Big Data, Big Savings, Big Gamble?

The thinktank Policy Exchange has waded into the Big Data debate with a headline grabbing report claiming that greater use of big data analytics could save the UK government £33bn.

Its report, which was launched at Computing magazine’s Big Data Summit, makes the valid point that while the public sector devotes considerable time and resource to amassing data as part of running the public services, it’s much less effective at connecting these up. As the report’s author, Chris Yui, says “finding ways to share or link this data together has the potential to save time for citizens and money for taxpayers. The government will need the capability to conduct analytics effectively, and the courage to pursue this agenda with integrity.”

Among the more proposals contained in Policy Exchange’s report is a call to scrap the 10 yearly census and instead gather data on the UK’s changing population demographics by ‘mashing up’ information from the electoral role and council tax registers. Similarly, the thinktank also suggests that problems such as traffic bottlenecks in airports and train stations could be averted by monitoring activity on Twitter.

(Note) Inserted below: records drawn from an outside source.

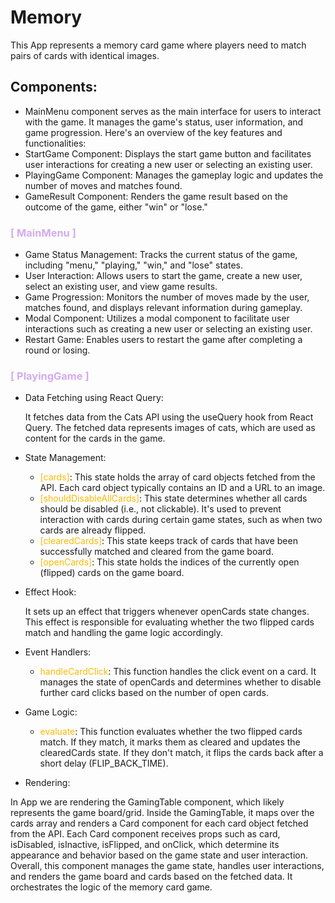 # Memory

This App represents a memory card game where players need to match pairs of cards with identical images. 

##  Components:
* MainMenu component serves as the main interface for users to interact with the game. It manages the game's status, user information, and game progression. Here's an overview of the key features and functionalities:
* StartGame Component: Displays the start game button and facilitates user interactions for creating a new user or selecting an existing user.
* PlayingGame Component: Manages the gameplay logic and updates the number of moves and matches found.
* GameResult Component: Renders the game result based on the outcome of the game, either "win" or "lose."

### <font color="#d5abed">[ MainMenu ]</font><br>
  
  * Game Status Management: Tracks the current status of the game, including "menu," "playing," "win," and "lose" states.
  * User Interaction: Allows users to start the game, create a new user, select an existing user, and view game results.
  * Game Progression: Monitors the number of moves made by the user, matches found, and displays relevant information during gameplay.
  * Modal Component: Utilizes a modal component to facilitate user interactions such as creating a new user or selecting an existing user.
  * Restart Game: Enables users to restart the game after completing a round or losing.
### <font color="#d5abed">[ PlayingGame ]</font><br>

* Data Fetching using React Query:

    It fetches data from the Cats API using the useQuery hook from React Query. The fetched data represents images of cats, which are used as content for the cards in the game.


* State Management:
    * <font color="#fcba03">[cards]</font>: This state holds the array of card objects fetched from the API. Each card object typically contains an ID and a URL to an image.
    * <font color="#fcba03">[shouldDisableAllCards]</font>: This state determines whether all cards should be disabled (i.e., not clickable). It's used to prevent interaction with cards during certain game states, such as when two cards are already flipped.
    * <font color="#fcba03">[clearedCards]</font>: This state keeps track of cards that have been successfully matched and cleared from the game board.
  * <font color="#fcba03">[openCards]</font>: This state holds the indices of the currently open (flipped) cards on the game board.


* Effect Hook:

    It sets up an effect that triggers whenever openCards state changes. This effect is responsible for evaluating whether the two flipped cards match and handling the game logic accordingly.


* Event Handlers:

  * <font color="#fcba03">handleCardClick</font>: This function handles the click event on a card. It manages the state of openCards and determines whether to disable further card clicks based on the number of open cards.
  

* Game Logic:

    * <font color="#fcba03">evaluate</font>: This function evaluates whether the two flipped cards match. If they match, it marks them as cleared and updates the clearedCards state. If they don't match, it flips the cards back after a short delay (FLIP_BACK_TIME).

  
* Rendering:

In App we are rendering the GamingTable component, which likely represents the game board/grid.
Inside the GamingTable, it maps over the cards array and renders a Card component for each card object fetched from the API.
Each Card component receives props such as card, isDisabled, isInactive, isFlipped, and onClick, which determine its appearance and behavior based on the game state and user interaction.
Overall, this component manages the game state, handles user interactions, and renders the game board and cards based on the fetched data. It orchestrates the logic of the memory card game.
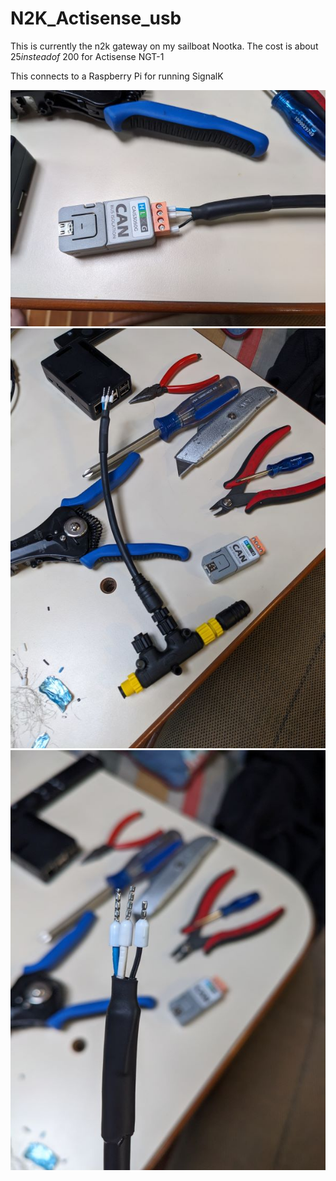 # N2K_Actisense_usb

This is currently the n2k gateway on my sailboat Nootka.  The cost is about $25 instead of ~$200 for Actisense NGT-1

This connects to a Raspberry Pi for running SignalK

![M5Atom USB Gw](doc/Atom-Gateway.jpg)
![M5Atom Wiring](doc/Atom-Gateway-Wire.jpg)
![M5Atom Wiring](doc/Atom-Gateway-Wire2.jpg)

While it’s great news that an influential policy body has bought into the idea that stores of unconnected data represent significant unlocked value to governments and taxpayers, I worry that this report underestimates the challenges and investment required to make these savings possible. Big data analytics is a powerful tool, but it’s not a panacea, especially not when it’s expected to interface with complex computer systems. The success of such systems also depends on the regular or automatic flow of clean, high quality data, which still cannot be assured over the public sector. Take Policy Exchange’s census-scrapping mash-up as an example. This assumes that council tax data from all 353 local authorities can be amalgamated and cross-referenced against other demographic data which could be structured in fundamentally different ways. It’s a wonderful idea, but who’s going to write (and pay for) the APIs that make it possible if the single objective of the programme is to save money.

For an example of how an efficiency project in the public sector can easily spiral out of all control we don’t need to look any further than the NHS’s ill-fated National Programme For IT. This came unstuck when it emerged that getting government computer systems to talk to one another, let alone work together, and ended up being a vastly more expensive and time-consuming business than the technology evangelists promised. Ten years on it is reasonable to expect that better standards of project management in the public sector would smooth the implementation of big data analytics somewhat, but it won’t make the process painless.

It’s also a little misleading to suggest that a government in search of short-term savings could secure them through big data analytics alone when most government agencies would be coming to such projects from a standing start and would need to think of it as a medium to long-term investment

Big data, like all other hot technologies, has enormous latent power to transform the way organisations operate. If it is to fulfil on its early promise, however, it’s crucial that we don’t over-promise on what it can do on its own. Yes, it could help the world’s governments govern in a much more efficient and joined-up way, but there’s a lot of groundwork to be done before that’s possible.